-- Opening Marker --

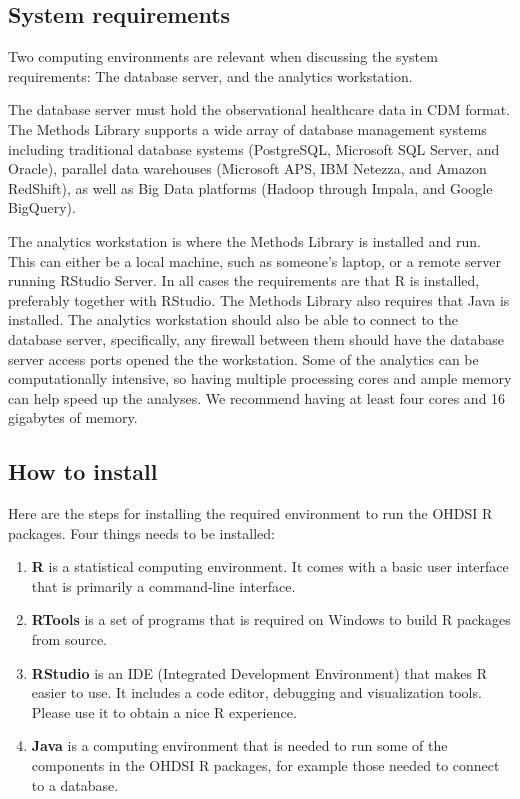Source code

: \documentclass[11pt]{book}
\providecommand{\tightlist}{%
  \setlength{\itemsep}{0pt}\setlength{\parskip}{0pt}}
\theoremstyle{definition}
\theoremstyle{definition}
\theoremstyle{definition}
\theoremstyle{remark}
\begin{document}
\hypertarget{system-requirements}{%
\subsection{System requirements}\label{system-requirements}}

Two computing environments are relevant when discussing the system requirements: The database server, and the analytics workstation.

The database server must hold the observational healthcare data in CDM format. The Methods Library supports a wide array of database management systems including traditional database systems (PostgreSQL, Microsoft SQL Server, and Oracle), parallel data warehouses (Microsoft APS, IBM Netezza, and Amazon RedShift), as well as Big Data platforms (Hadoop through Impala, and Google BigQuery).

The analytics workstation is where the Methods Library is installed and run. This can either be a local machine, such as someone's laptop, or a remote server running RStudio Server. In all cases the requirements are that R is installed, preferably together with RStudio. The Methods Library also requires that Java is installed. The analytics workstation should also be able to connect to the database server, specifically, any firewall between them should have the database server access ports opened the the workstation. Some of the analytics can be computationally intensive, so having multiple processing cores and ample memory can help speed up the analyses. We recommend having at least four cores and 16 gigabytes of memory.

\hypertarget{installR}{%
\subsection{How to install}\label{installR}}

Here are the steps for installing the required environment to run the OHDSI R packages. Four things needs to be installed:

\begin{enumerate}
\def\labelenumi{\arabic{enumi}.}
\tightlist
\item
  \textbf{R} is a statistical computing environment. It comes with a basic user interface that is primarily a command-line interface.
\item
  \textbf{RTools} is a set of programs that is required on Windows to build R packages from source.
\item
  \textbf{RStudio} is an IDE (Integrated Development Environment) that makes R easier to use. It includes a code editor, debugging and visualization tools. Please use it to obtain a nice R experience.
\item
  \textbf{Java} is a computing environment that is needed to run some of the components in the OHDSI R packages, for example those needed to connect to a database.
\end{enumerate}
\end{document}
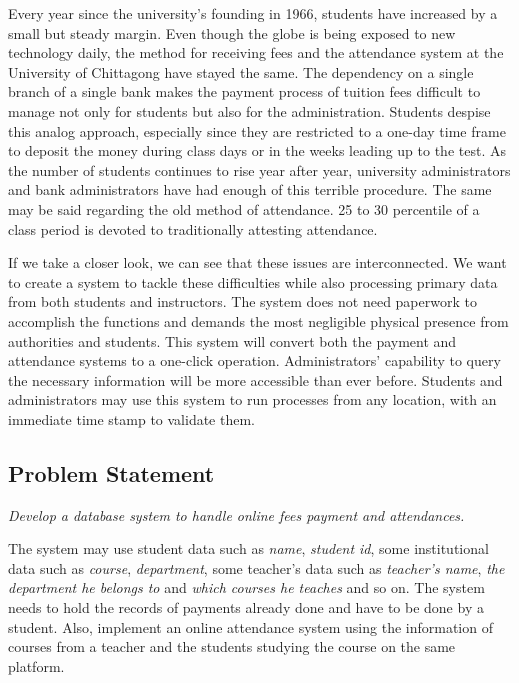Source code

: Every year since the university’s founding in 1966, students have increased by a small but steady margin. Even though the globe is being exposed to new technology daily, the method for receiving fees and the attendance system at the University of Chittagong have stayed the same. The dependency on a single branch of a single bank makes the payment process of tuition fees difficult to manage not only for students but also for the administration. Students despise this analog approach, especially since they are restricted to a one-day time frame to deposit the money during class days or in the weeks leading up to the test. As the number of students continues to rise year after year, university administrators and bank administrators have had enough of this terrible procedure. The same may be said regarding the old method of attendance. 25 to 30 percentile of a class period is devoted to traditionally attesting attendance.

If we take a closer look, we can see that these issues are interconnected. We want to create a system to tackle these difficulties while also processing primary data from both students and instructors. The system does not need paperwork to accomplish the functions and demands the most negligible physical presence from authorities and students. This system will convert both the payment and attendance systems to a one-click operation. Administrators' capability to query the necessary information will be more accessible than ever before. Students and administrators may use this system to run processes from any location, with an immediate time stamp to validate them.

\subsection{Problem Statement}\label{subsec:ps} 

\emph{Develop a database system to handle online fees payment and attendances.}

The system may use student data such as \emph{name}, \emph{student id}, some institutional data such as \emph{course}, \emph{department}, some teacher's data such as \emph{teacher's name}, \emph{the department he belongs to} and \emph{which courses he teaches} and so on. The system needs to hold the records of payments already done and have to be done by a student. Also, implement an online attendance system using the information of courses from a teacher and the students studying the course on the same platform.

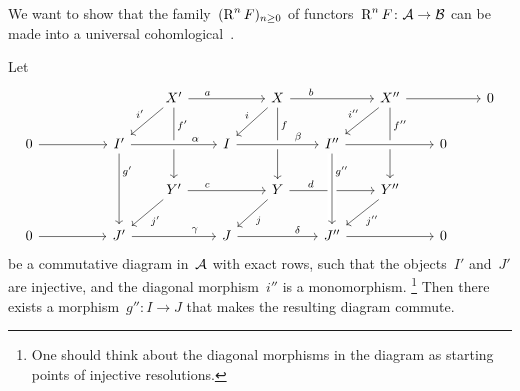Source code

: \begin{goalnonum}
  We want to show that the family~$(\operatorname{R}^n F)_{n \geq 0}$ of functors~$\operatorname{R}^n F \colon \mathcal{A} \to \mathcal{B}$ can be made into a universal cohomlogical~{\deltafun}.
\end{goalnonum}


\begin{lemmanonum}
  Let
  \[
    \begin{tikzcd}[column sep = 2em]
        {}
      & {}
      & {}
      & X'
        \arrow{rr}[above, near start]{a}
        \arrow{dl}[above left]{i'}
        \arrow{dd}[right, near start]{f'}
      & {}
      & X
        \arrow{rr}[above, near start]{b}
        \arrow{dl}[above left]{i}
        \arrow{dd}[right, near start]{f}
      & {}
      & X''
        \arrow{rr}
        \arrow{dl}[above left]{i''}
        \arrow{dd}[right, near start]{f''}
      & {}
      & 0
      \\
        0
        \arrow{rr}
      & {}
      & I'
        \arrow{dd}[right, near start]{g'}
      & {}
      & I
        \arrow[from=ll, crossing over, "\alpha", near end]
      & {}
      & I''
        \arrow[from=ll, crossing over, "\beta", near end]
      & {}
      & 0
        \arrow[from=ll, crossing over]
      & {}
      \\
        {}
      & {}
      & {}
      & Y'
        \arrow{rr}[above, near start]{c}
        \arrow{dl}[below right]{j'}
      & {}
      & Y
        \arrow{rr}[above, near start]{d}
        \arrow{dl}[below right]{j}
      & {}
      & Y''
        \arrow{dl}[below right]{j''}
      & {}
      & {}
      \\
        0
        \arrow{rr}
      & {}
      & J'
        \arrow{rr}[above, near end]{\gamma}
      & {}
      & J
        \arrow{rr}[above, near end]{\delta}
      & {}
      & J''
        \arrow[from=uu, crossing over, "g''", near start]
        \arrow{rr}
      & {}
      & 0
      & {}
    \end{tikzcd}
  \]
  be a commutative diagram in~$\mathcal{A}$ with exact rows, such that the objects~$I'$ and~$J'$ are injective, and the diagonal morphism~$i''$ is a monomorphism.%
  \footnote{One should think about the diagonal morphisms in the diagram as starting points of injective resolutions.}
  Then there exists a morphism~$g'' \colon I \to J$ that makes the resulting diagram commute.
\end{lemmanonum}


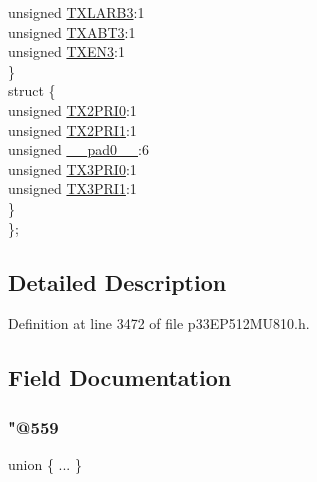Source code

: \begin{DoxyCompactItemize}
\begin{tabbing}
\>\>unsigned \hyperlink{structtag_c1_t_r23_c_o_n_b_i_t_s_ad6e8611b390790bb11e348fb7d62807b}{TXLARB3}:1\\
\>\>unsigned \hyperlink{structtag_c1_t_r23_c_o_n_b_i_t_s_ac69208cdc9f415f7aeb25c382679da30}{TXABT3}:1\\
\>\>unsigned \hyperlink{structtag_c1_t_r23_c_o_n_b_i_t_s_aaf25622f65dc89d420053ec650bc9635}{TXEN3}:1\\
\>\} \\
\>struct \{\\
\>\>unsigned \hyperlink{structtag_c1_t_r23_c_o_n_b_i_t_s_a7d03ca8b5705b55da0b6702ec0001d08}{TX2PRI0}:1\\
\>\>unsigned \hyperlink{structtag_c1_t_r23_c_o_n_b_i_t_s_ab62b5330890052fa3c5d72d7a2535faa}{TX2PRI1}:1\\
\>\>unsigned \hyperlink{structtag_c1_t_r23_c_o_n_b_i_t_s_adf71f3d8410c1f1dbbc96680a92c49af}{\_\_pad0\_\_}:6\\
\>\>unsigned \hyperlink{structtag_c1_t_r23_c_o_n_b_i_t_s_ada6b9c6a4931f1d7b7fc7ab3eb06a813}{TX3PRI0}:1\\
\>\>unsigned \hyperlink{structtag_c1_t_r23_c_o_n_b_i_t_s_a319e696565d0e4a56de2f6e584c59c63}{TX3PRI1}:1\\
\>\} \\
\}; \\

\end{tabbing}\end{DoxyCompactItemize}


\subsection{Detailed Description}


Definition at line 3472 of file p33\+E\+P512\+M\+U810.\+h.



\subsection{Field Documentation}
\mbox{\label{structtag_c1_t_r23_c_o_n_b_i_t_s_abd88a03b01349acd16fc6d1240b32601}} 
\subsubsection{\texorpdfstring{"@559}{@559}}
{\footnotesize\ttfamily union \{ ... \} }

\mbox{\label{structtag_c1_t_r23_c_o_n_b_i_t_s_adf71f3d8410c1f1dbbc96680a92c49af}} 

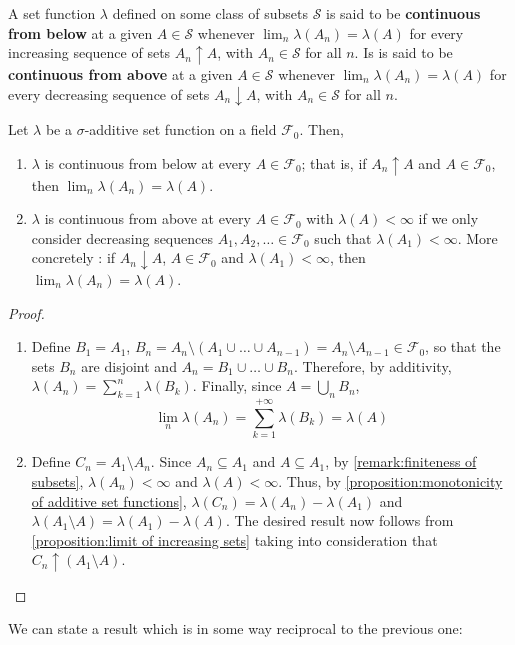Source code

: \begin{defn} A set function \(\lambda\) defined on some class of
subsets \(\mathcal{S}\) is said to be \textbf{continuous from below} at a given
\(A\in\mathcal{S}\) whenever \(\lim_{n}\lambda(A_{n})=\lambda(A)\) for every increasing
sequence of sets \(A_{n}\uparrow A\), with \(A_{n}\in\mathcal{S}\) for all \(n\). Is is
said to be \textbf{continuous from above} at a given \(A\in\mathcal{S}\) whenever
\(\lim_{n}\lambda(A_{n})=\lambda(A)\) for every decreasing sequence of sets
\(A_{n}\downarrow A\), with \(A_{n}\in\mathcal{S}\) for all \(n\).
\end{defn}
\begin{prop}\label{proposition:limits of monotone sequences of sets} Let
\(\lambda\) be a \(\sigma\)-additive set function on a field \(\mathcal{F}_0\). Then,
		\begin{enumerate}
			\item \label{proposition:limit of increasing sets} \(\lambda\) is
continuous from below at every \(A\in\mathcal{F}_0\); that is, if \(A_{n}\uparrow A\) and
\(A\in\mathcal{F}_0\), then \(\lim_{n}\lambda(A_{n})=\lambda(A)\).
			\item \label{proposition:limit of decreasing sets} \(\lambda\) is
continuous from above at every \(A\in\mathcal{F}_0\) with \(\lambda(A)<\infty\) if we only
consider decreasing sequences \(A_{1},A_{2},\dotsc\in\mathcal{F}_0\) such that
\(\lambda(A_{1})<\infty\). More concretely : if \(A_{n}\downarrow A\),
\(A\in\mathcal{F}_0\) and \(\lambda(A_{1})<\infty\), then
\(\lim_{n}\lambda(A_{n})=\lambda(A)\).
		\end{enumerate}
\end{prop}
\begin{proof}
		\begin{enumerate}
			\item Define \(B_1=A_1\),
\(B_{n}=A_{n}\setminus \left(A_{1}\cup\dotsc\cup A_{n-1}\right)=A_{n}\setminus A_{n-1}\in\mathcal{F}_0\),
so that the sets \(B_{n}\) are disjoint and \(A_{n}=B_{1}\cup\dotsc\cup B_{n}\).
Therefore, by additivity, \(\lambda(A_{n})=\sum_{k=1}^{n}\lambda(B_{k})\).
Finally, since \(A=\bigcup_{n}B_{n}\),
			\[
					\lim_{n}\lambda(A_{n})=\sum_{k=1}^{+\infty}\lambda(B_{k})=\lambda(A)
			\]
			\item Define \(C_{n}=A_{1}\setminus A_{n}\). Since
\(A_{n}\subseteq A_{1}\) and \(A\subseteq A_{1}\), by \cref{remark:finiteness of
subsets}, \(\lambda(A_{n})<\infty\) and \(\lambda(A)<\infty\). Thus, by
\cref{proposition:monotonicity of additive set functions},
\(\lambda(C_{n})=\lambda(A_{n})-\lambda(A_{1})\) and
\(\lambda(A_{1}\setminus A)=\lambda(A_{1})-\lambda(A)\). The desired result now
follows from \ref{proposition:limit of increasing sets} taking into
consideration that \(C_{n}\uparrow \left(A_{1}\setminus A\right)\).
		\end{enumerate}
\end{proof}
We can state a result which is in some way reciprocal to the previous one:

-- Closing Marker --

What is needed
Each line in the listing above that includes the word "makes" needs to be copied out.

Task solution
  \textbf{RStudio} is an IDE (Integrated Development Environment) that makes R easier to use. It includes a code editor, debugging and visualization tools. Please use it to obtain a nice R experience.
: Every year since the university’s founding in 1966, students have increased by a small but steady margin. Even though the globe is being exposed to new technology daily, the method for receiving fees and the attendance system at the University of Chittagong have stayed the same. The dependency on a single branch of a single bank makes the payment process of tuition fees difficult to manage not only for students but also for the administration. Students despise this analog approach, especially since they are restricted to a one-day time frame to deposit the money during class days or in the weeks leading up to the test. As the number of students continues to rise year after year, university administrators and bank administrators have had enough of this terrible procedure. The same may be said regarding the old method of attendance. 25 to 30 percentile of a class period is devoted to traditionally attesting attendance.
  Then there exists a morphism~$g'' \colon I \to J$ that makes the resulting diagram commute.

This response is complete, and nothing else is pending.